Business development companies generate income by lending to, and investing in, privately-held or thinly traded public companies that tend to be below investment-grade or not rated. BIZD seeks to replicate, before fees and expenses, the Market Vectors US Business Development Companies Index (MVBIZDTG), a rules-based index intended to track the overall performance of publicly traded business development companies.
To qualify for the index, a BDC must have a market capitalization in excess of $150 million, a three-month average daily trading volume of more than $1million if listed, and a minimum trading volume of 250,000 shares each month in the previous six months.
BDCs are known for high dividend payouts and offer investors a chance to gain exposure in senior secured debt, mezzanine debt, private equity and other exotic layers of capital structure traditionally available to institutional investors.

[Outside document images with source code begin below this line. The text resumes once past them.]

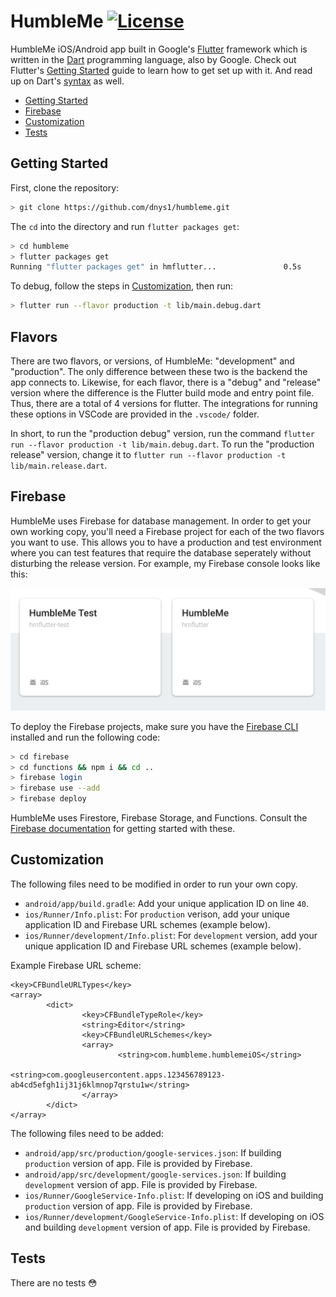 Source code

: # HumbleMe [![License](https://img.shields.io/badge/License-BSD%203--Clause-blue.svg)](https://opensource.org/licenses/BSD-3-Clause)

HumbleMe iOS/Android app built in Google's [Flutter](https://flutter.io/) framework which is written in the [Dart](https://www.dartlang.org/) programming language, also by Google. Check out Flutter's [Getting Started](https://flutter.io/get-started/install/) guide
to learn how to get set up with it. And read up on Dart's [syntax](https://www.dartlang.org/guides/language/language-tour) as well.

- [Getting Started](#getting-started)
- [Firebase](#firebase)
- [Customization](#customization)
- [Tests](#tests)

## Getting Started

First, clone the repository:

```bash
> git clone https://github.com/dnys1/humbleme.git
```

The `cd` into the directory and run `flutter packages get`:

```bash
> cd humbleme
> flutter packages get
Running "flutter packages get" in hmflutter...               0.5s
```

To debug, follow the steps in [Customization](#customization), then run:

```bash
> flutter run --flavor production -t lib/main.debug.dart
```

## Flavors

There are two flavors, or versions, of HumbleMe: "development" and "production". The only difference between these two is the backend the app connects to. Likewise, for each flavor, there is a "debug" and "release" version where the difference is the Flutter build mode and entry point file. Thus, there are a total of 4 versions for flutter. The integrations for running these options in VSCode are provided in the `.vscode/` folder.

In short, to run the "production debug" version, run the command `flutter run --flavor production -t lib/main.debug.dart`. To run the "production release" version, change it to `flutter run --flavor production -t lib/main.release.dart`.

## Firebase

HumbleMe uses Firebase for database management. In order to get your own working copy, you'll need a Firebase project for each of the two flavors you want to use. This allows you to have a production and test environment where you can test features that require the database seperately without disturbing the release version. For example, my Firebase console looks like this:

![Firebase projects](screenshots/firebase_projects.png)

To deploy the Firebase projects, make sure you have the [Firebase CLI](https://github.com/firebase/firebase-tools) installed and run the following code:

```sh
> cd firebase
> cd functions && npm i && cd ..
> firebase login
> firebase use --add
> firebase deploy
```

HumbleMe uses Firestore, Firebase Storage, and Functions. Consult the [Firebase documentation](https://firebase.google.com/docs/) for getting started with these.

## Customization

The following files need to be modified in order to run your own copy.

- `android/app/build.gradle`: Add your unique application ID on line `40`.
- `ios/Runner/Info.plist`: For `production` verison, add your unique application ID and Firebase URL schemes (example below).
- `ios/Runner/development/Info.plist`: For `development` version, add your unique application ID and Firebase URL schemes (example below).

Example Firebase URL scheme:

```plist
<key>CFBundleURLTypes</key>
<array>
        <dict>
                <key>CFBundleTypeRole</key>
                <string>Editor</string>
                <key>CFBundleURLSchemes</key>
                <array>
                        <string>com.humbleme.humblemeiOS</string>
                        <string>com.googleusercontent.apps.123456789123-ab4cd5efgh1ij31j6klmnop7qrstu1w</string>
                </array>
        </dict>
</array>
```

The following files need to be added:

- `android/app/src/production/google-services.json`: If building `production` version of app. File is provided by Firebase.
- `android/app/src/development/google-services.json`: If building `development` version of app. File is provided by Firebase.
- `ios/Runner/GoogleService-Info.plist`: If developing on iOS and building `production` version of app. File is provided by Firebase.
- `ios/Runner/development/GoogleService-Info.plist`: If developing on iOS and building `development` version of app. File is provided by Firebase.

## Tests

There are no tests 😳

The index currently has 25 constituents with Ares Capital (15.98 percent), American Capital Ltd (14.81 percent), Prospect Capital Corp (7.48 percent), Apollo Investment Corp (6.11 percent) and Triangle Capital Corp (4.85percent) receiving the highest allocation. The top ten holdings account for 72.10 percent of total asset allocation.
Since little information is available (analysts of leading financial institutions tend to ignore them, hence they mostly remain under the radar) for private and thinly traded companies, there is a possibility that you may not be able to make fully informed investment decisions, thus missing out on opportunities.

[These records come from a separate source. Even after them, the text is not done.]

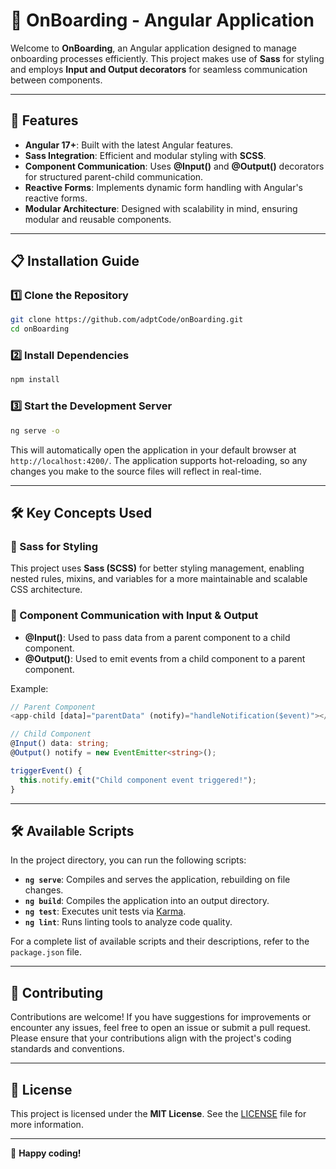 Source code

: # 🚀 OnBoarding - Angular Application

Welcome to **OnBoarding**, an Angular application designed to manage onboarding processes efficiently. This project makes use of **Sass** for styling and employs **Input and Output decorators** for seamless communication between components.

---

## 🌟 Features
- **Angular 17+**: Built with the latest Angular features.
- **Sass Integration**: Efficient and modular styling with **SCSS**.
- **Component Communication**: Uses **@Input()** and **@Output()** decorators for structured parent-child communication.
- **Reactive Forms**: Implements dynamic form handling with Angular's reactive forms.
- **Modular Architecture**: Designed with scalability in mind, ensuring modular and reusable components.

---

## 📋 Installation Guide

### 1️⃣ Clone the Repository
```bash
git clone https://github.com/adptCode/onBoarding.git
cd onBoarding
```

### 2️⃣ Install Dependencies
```bash
npm install
```

### 3️⃣ Start the Development Server
```bash
ng serve -o
```
This will automatically open the application in your default browser at `http://localhost:4200/`. The application supports hot-reloading, so any changes you make to the source files will reflect in real-time.

---

## 🛠️ Key Concepts Used

### 🎨 Sass for Styling
This project uses **Sass (SCSS)** for better styling management, enabling nested rules, mixins, and variables for a more maintainable and scalable CSS architecture.

### 🔄 Component Communication with Input & Output
- **@Input()**: Used to pass data from a parent component to a child component.
- **@Output()**: Used to emit events from a child component to a parent component.

Example:
```typescript
// Parent Component
<app-child [data]="parentData" (notify)="handleNotification($event)"></app-child>

// Child Component
@Input() data: string;
@Output() notify = new EventEmitter<string>();

triggerEvent() {
  this.notify.emit("Child component event triggered!");
}
```

---

## 🛠️ Available Scripts

In the project directory, you can run the following scripts:

- **`ng serve`**: Compiles and serves the application, rebuilding on file changes.
- **`ng build`**: Compiles the application into an output directory.
- **`ng test`**: Executes unit tests via [Karma](https://karma-runner.github.io).
- **`ng lint`**: Runs linting tools to analyze code quality.

For a complete list of available scripts and their descriptions, refer to the `package.json` file.

---

## 🤝 Contributing

Contributions are welcome! If you have suggestions for improvements or encounter any issues, feel free to open an issue or submit a pull request. Please ensure that your contributions align with the project's coding standards and conventions.

---

## 📜 License

This project is licensed under the **MIT License**. See the [LICENSE](LICENSE) file for more information.

---

🚀 **Happy coding!**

However, you should bear in mind that investing in smaller and less-mature private companies involves greater risk than well-established and larger publicly-traded companies, making them potentially more susceptible to issues arising of defaults and bankruptcies. Additionally, limitations on asset mix and leverage may make it difficult for BDCs to raise capital. BDCs also tend to be adversely affected by market volatility than more diversified investments.

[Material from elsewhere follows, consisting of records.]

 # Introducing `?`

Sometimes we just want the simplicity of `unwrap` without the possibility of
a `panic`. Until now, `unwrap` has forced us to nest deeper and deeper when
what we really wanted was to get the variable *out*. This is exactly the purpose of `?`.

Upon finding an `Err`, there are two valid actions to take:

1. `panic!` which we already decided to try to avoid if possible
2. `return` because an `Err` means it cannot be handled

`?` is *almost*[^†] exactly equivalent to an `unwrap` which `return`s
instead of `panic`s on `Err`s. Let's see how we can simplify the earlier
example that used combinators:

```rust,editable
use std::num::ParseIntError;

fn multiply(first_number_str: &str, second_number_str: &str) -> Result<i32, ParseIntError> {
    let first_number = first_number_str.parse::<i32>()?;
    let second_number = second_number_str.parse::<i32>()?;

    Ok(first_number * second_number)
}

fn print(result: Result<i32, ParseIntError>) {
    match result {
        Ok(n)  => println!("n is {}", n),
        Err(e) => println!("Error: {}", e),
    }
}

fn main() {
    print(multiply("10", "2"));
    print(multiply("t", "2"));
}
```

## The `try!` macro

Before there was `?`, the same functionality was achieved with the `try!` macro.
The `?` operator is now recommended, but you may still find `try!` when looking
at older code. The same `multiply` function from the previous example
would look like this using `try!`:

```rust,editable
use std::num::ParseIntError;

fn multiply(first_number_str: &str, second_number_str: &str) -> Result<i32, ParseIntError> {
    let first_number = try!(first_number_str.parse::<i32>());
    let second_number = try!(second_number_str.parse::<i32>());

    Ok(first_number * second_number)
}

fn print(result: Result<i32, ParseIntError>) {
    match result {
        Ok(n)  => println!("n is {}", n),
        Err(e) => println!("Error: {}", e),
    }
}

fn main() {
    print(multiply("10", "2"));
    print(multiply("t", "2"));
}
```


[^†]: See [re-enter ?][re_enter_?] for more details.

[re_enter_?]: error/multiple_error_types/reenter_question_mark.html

BIZD has a direct expense ratio of 0.40 percent. However, SEC rules requires fund of funds like BIZD to report a total expense ratios that constitutes expenses that a fund pays out directly out of its assets (“direct expenses”) as well as the expense ratios of the underlying funds in which it invests (acquired fund fees or indirect expenses).
BIZD has acquired fund fees and expenses of 7.16 percent with the net expense ratio totaling to 7.56 percent (7.10 percent plus 0.40 percent). You should note that acquired fund fees and expenses (7.16 percent in this case) are reflected in the prices of the acquired BDC shares and thus included in the total returns of the fund.
I wanted you to know that these types of ETFs exist. Personally, I do not favor this set up due to lack of transparency and high risk. However, if risk is your middle name, then you should research BIZD further.